__Exercise aim__
Count how many lines of the data include "exists". The answer is that number and nothing else.

__Source records__

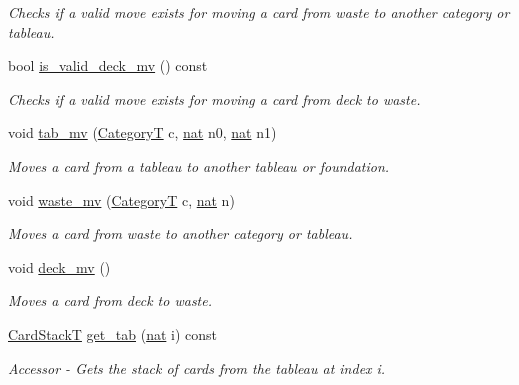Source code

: \begin{DoxyCompactItemize}
\begin{DoxyCompactList}\small\item\em Checks if a valid move exists for moving a card from waste to another category or tableau. \end{DoxyCompactList}\item 
bool \hyperlink{class_board_t_a1cd8b938fe085438ab670b652081ac1d}{is\+\_\+valid\+\_\+deck\+\_\+mv} () const
\begin{DoxyCompactList}\small\item\em Checks if a valid move exists for moving a card from deck to waste. \end{DoxyCompactList}\item 
void \hyperlink{class_board_t_a812f5c08de1db6cc2f2e102d2cf64980}{tab\+\_\+mv} (\hyperlink{_card_types_8h_aa77f81f8d4c8aa57046a50ca32d6b7b4}{CategoryT} c, \hyperlink{_card_types_8h_a56638ee9d162e8cce3a15f92d2023d6e}{nat} n0, \hyperlink{_card_types_8h_a56638ee9d162e8cce3a15f92d2023d6e}{nat} n1)
\begin{DoxyCompactList}\small\item\em Moves a card from a tableau to another tableau or foundation. \end{DoxyCompactList}\item 
void \hyperlink{class_board_t_adb96accaa92d62594a5cc83e0574a1ed}{waste\+\_\+mv} (\hyperlink{_card_types_8h_aa77f81f8d4c8aa57046a50ca32d6b7b4}{CategoryT} c, \hyperlink{_card_types_8h_a56638ee9d162e8cce3a15f92d2023d6e}{nat} n)
\begin{DoxyCompactList}\small\item\em Moves a card from waste to another category or tableau. \end{DoxyCompactList}\item 
\mbox{\label{class_board_t_a548e3e518666a6f38b49e072a88a6d2c}} 
void \hyperlink{class_board_t_a548e3e518666a6f38b49e072a88a6d2c}{deck\+\_\+mv} ()
\begin{DoxyCompactList}\small\item\em Moves a card from deck to waste. \end{DoxyCompactList}\item 
\hyperlink{_card_stack_8h_a29a6854caf5fec306ee8fc0c6b453837}{Card\+StackT} \hyperlink{class_board_t_a12d2088a51a0ac7d08294830f9bad379}{get\+\_\+tab} (\hyperlink{_card_types_8h_a56638ee9d162e8cce3a15f92d2023d6e}{nat} i) const
\begin{DoxyCompactList}\small\item\em Accessor -\/ Gets the stack of cards from the tableau at index i. \end{DoxyCompactList}\item 

\end{DoxyCompactItemize}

__Answer for this exercise__
2